The first speckled trout tournament of this size to be hosted in Orange was not a team event, but nearly every entry chose to fish with a partner and split the winnings. For most of them, the decision was not who to fish with, but where to fish!

Bates and Mayfield spent the entire week bouncing back and forth between Calcasieu and Sabine trying to put together a consistent pattern in winds that limited their efforts every day. By Friday morning they were so frustrated that Albert suggested they just write it off and go bass fishing up at the lakes.

Fortunately, cooler heads prevailed and they decided to sign up, do what they do best, and take their chances on Sabine. “We knew they were catching better trout on Big Lake and that the water was clearer,” said Bates, “but we just don’t know enough about the lake to have any confidence.”

Saturday, under near perfect conditions, Bates and Mayfield decided to pin their hopes on the Sabine jetties. “We were really hoping that we could just each put three keeper fish in the boat,” said Bates, but those meager expectations quickly escalated when a suspected red that he was battling turned out to be a 7.91-pound trout that would earn them an additional $500.

It didn’t take long for the two anglers to realize that they had not only figured out the trout, but more importantly, the big trout. “It was just one of those days that happen very rarely and it could not have happened at a better time for us,” said Bates. When the first day weigh-in was complete, Bates had separated himself from the rest of the field with three trout totaling 15.81-pounds. He also had the largest red and trout to boot.

At the same time, few took notice of the fact that his partner had also managed to post a three fish limit weighing a very respectable 10.15-pounds. With a front due in that night and a wind switch to the north predicted, the money was still up for grabs, however, as there was a log jam of anglers with 9 to 12 pounds.

“We ran right back to our spot Sunday morning, but it was already rougher than we expected by the time we arrived,” said Bates.

“When we finally got the anchor to hold and caught the first solid trout I knew we would be hard to beat.”

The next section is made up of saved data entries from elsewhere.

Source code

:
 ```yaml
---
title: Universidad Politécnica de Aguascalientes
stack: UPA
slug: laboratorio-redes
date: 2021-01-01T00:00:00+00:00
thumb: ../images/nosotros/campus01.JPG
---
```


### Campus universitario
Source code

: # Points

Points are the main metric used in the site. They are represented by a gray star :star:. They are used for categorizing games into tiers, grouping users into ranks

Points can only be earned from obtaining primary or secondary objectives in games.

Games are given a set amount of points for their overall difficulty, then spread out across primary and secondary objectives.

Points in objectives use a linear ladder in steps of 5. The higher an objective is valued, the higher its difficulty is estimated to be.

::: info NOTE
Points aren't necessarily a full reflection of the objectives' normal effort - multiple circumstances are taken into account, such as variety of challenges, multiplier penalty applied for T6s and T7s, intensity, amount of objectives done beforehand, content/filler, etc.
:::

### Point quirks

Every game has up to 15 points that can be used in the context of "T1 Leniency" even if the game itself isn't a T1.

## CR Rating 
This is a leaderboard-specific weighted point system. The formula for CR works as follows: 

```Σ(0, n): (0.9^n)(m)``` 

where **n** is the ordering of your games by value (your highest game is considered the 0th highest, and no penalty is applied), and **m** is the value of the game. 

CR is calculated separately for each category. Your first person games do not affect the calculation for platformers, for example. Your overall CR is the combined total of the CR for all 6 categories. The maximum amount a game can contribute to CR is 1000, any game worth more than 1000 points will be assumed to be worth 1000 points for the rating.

Incredibly enough, in all of that wind, Bates would not only box an even larger 15.93 catch, but have to cull another trout over the 25-inch mark as well. While both partners were wishing Mayfield would have landed that fish, he was still more than holding his own with a 12.81-pound catch. Knowing that Bates had it won and Damon was in the money as well, they called in the dogs early and returned to the weigh-in site to wait it out.

The change in weather proved to be too much for the Calcasieu anglers with the exception of Ray Collins and Johnny Cormier. Collins eased into third with a 12-pound second day catch while Johnny ground out a solid 11.96-pound bag of trout and climbed into fourth place.

Regardless of where they hold future trout tournaments, it will be a while before Tanner Tabor and the folks from Cabela’s see another six fish catch like Bates brought to the scales. His fish carried better than a 5-pound average as he posted an eye-popping 31.74-pounds!
Bates took home $4,000 for largest stringer, $500 for largest trout, and his partner, Mayfield, added $1500 to their winnings by jumping into second with 12.81-pounds on Sunday. He finished with 22.33-pounds; a weight that I felt could possibly win this tournament even after Saturday’s weigh-in. Kent Carlson bumped Bates on the final day for redfish honors with an 8.9-pound fish to earn $500.

Gary Mcelduff cashed a $500 check for fifth with 17.54-pounds, John Havens earned a troll motor for his sixth place finish, and Robbie Trahan took home a depthfinder in claiming the seventh spot.

Better known for their phenomenal success hosting both crappie and catfish tournaments across the USA, Cabela’s only recently moved into the saltwater arena. “We are always looking for ways to improve our circuits,” pointed out tournament director, Tanner Tabor, “but this great facility and the support of both the City and Convention and Visitors Bureau this week were first class!”